Saved entries:
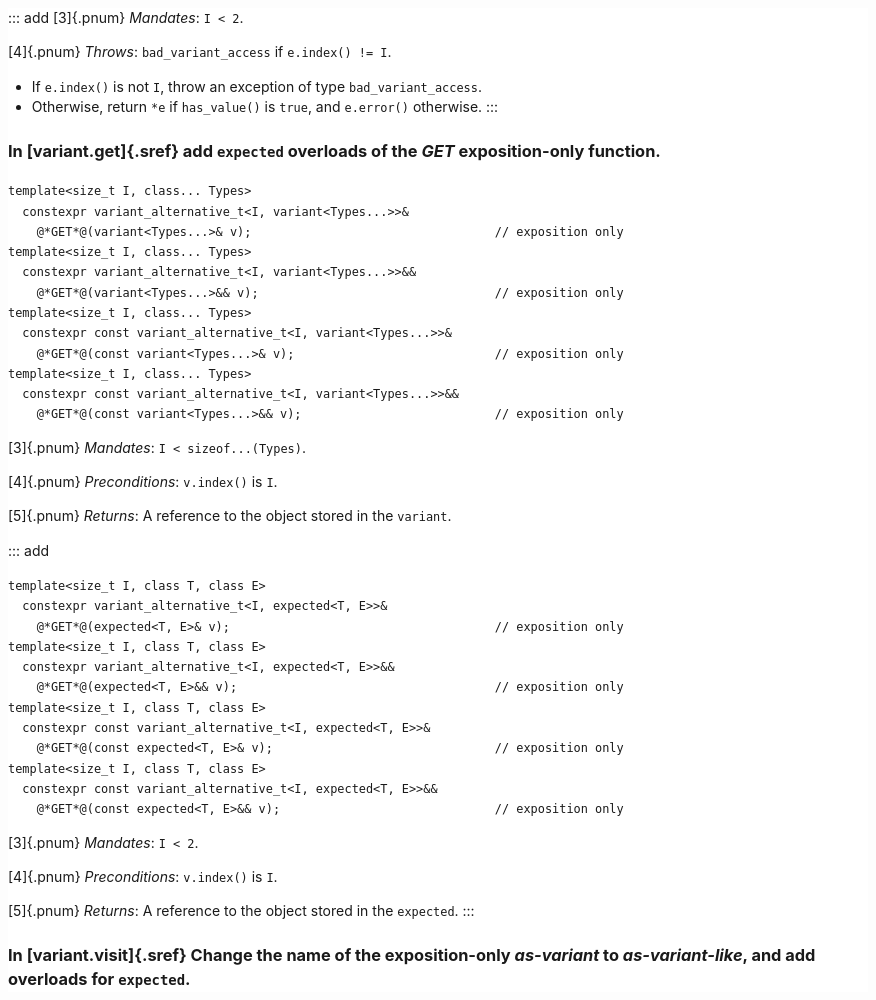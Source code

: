 ::: add
[3]{.pnum} *Mandates*: `I < 2`.

[4]{.pnum} *Throws*: `bad_variant_access` if `e.index() != I`.

  - If `e.index()` is not `I`, throw an exception of type `bad_variant_access`.
  - Otherwise, return `*e` if `has_value()` is `true`, and `e.error()` otherwise.
:::

### In [variant.get]{.sref} add `expected` overloads of the *GET* exposition-only function.

```
template<size_t I, class... Types>
  constexpr variant_alternative_t<I, variant<Types...>>&
    @*GET*@(variant<Types...>& v);                                  // exposition only
template<size_t I, class... Types>
  constexpr variant_alternative_t<I, variant<Types...>>&&
    @*GET*@(variant<Types...>&& v);                                 // exposition only
template<size_t I, class... Types>
  constexpr const variant_alternative_t<I, variant<Types...>>&
    @*GET*@(const variant<Types...>& v);                            // exposition only
template<size_t I, class... Types>
  constexpr const variant_alternative_t<I, variant<Types...>>&&
    @*GET*@(const variant<Types...>&& v);                           // exposition only
```

[3]{.pnum} *Mandates*: `I < sizeof...(Types)`.

[4]{.pnum} *Preconditions*: `v.index()` is `I`.

[5]{.pnum} *Returns*: A reference to the object stored in the `variant`.

::: add
```
template<size_t I, class T, class E>
  constexpr variant_alternative_t<I, expected<T, E>>&
    @*GET*@(expected<T, E>& v);                                     // exposition only
template<size_t I, class T, class E>
  constexpr variant_alternative_t<I, expected<T, E>>&&
    @*GET*@(expected<T, E>&& v);                                    // exposition only
template<size_t I, class T, class E>
  constexpr const variant_alternative_t<I, expected<T, E>>&
    @*GET*@(const expected<T, E>& v);                               // exposition only
template<size_t I, class T, class E>
  constexpr const variant_alternative_t<I, expected<T, E>>&&
    @*GET*@(const expected<T, E>&& v);                              // exposition only
```

[3]{.pnum} *Mandates*: `I < 2`.

[4]{.pnum} *Preconditions*: `v.index()` is `I`.

[5]{.pnum} *Returns*: A reference to the object stored in the `expected`.
:::

### In [variant.visit]{.sref} Change the name of the exposition-only *as-variant* to *as-variant-like*, and add overloads for `expected`.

What is needed
Print each entry above verbatim, pictures left out.

Response box
Source code

: ::: add
[3]{.pnum} *Mandates*: `I < 2`.

[4]{.pnum} *Throws*: `bad_variant_access` if `e.index() != I`.

  - If `e.index()` is not `I`, throw an exception of type `bad_variant_access`.
  - Otherwise, return `*e` if `has_value()` is `true`, and `e.error()` otherwise.
:::

### In [variant.get]{.sref} add `expected` overloads of the *GET* exposition-only function.

```
template<size_t I, class... Types>
  constexpr variant_alternative_t<I, variant<Types...>>&
    @*GET*@(variant<Types...>& v);                                  // exposition only
template<size_t I, class... Types>
  constexpr variant_alternative_t<I, variant<Types...>>&&
    @*GET*@(variant<Types...>&& v);                                 // exposition only
template<size_t I, class... Types>
  constexpr const variant_alternative_t<I, variant<Types...>>&
    @*GET*@(const variant<Types...>& v);                            // exposition only
template<size_t I, class... Types>
  constexpr const variant_alternative_t<I, variant<Types...>>&&
    @*GET*@(const variant<Types...>&& v);                           // exposition only
```

[3]{.pnum} *Mandates*: `I < sizeof...(Types)`.

[4]{.pnum} *Preconditions*: `v.index()` is `I`.

[5]{.pnum} *Returns*: A reference to the object stored in the `variant`.

::: add
```
template<size_t I, class T, class E>
  constexpr variant_alternative_t<I, expected<T, E>>&
    @*GET*@(expected<T, E>& v);                                     // exposition only
template<size_t I, class T, class E>
  constexpr variant_alternative_t<I, expected<T, E>>&&
    @*GET*@(expected<T, E>&& v);                                    // exposition only
template<size_t I, class T, class E>
  constexpr const variant_alternative_t<I, expected<T, E>>&
    @*GET*@(const expected<T, E>& v);                               // exposition only
template<size_t I, class T, class E>
  constexpr const variant_alternative_t<I, expected<T, E>>&&
    @*GET*@(const expected<T, E>&& v);                              // exposition only
```

[3]{.pnum} *Mandates*: `I < 2`.

[4]{.pnum} *Preconditions*: `v.index()` is `I`.

[5]{.pnum} *Returns*: A reference to the object stored in the `expected`.
:::

### In [variant.visit]{.sref} Change the name of the exposition-only *as-variant* to *as-variant-like*, and add overloads for `expected`.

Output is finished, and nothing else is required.